»»
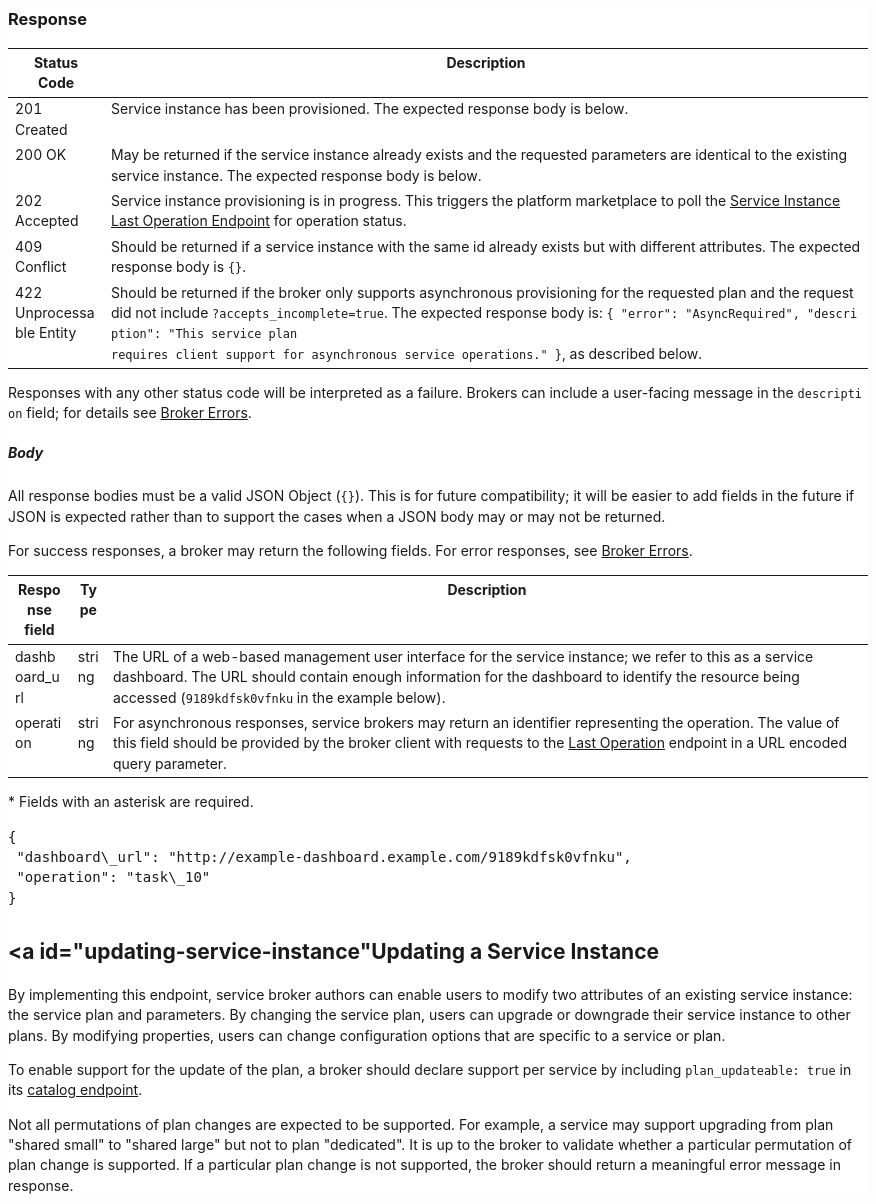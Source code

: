 ### Response ###

| Status Code  | Description  |
|---|---|
| 201 Created  | Service instance has been provisioned. The expected response body is below.  |
| 200 OK  |  May be returned if the service instance already exists and the requested parameters are identical to the existing service instance. The expected response body is below. |
| 202 Accepted  | Service instance provisioning is in progress. This triggers the platform marketplace to poll the [Service Instance Last Operation Endpoint](#polling) for operation status.  |
| 409 Conflict  | Should be returned if a service instance with the same id already exists but with different attributes. The expected response body is <code>{}</code>.  |
| 422 Unprocessable Entity  | Should be returned if the broker only supports asynchronous provisioning for the requested plan and the request did not include <code>?accepts_incomplete=true</code>. The expected response body is: <code>{ "error": "AsyncRequired", "description": "This service plan requires client support for asynchronous service operations." }</code>, as described below.  |


Responses with any other status code will be interpreted as a failure. Brokers can include a user-facing message in the `description` field; for details see [Broker Errors](#broker-errors).

##### Body #####

All response bodies must be a valid JSON Object (`{}`). This is for future compatibility; it will be easier to add fields in the future if JSON is expected rather than to support the cases when a JSON body may or may not be returned.

For success responses, a broker may return the following fields. For error responses, see [Broker Errors](#broker-errors).

| Response field  |  Type | Description  |
|---|---|---|
|  dashboard_url | string  |  The URL of a web-based management user interface for the service instance; we refer to this as a service dashboard. The URL should contain enough information for the dashboard to identify the resource being accessed (<code>9189kdfsk0vfnku</code> in the example below). |
|  operation |  string | For asynchronous responses, service brokers may return an identifier representing the operation. The value of this field should be provided by the broker client with requests to the [Last Operation](#polling) endpoint in a URL encoded query parameter.  |

\* Fields with an asterisk are required.

<pre class="terminal">
{
 "dashboard\_url": "<span>http</span>://example-dashboard.example.com/9189kdfsk0vfnku",
 "operation": "task\_10"
}
</pre>

## <a id="updating-service-instance"</a>Updating a Service Instance 

By implementing this endpoint, service broker authors can enable users to modify two attributes of an existing service instance: the service plan and parameters. By changing the service plan, users can upgrade or downgrade their service instance to other plans. By modifying properties, users can change configuration options that are specific to a service or plan.

To enable support for the update of the plan, a broker should declare support per service by including `plan_updateable: true` in its [catalog endpoint](#catalog-mgmt).

Not all permutations of plan changes are expected to be supported. For example, a service may support upgrading from plan "shared small" to "shared large" but not to plan "dedicated". It is up to the broker to validate whether a particular permutation of plan change is supported. If a particular plan change is not supported, the broker should return a meaningful error message in response.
««
◆ Work required: Look for "Last" in each line of the material, then copy the lines where it is found.

◆ Solved problem:
| 202 Accepted  | Service instance provisioning is in progress. This triggers the platform marketplace to poll the [Service Instance Last Operation Endpoint](#polling) for operation status.  |
|  operation |  string | For asynchronous responses, service brokers may return an identifier representing the operation. The value of this field should be provided by the broker client with requests to the [Last Operation](#polling) endpoint in a URL encoded query parameter.  |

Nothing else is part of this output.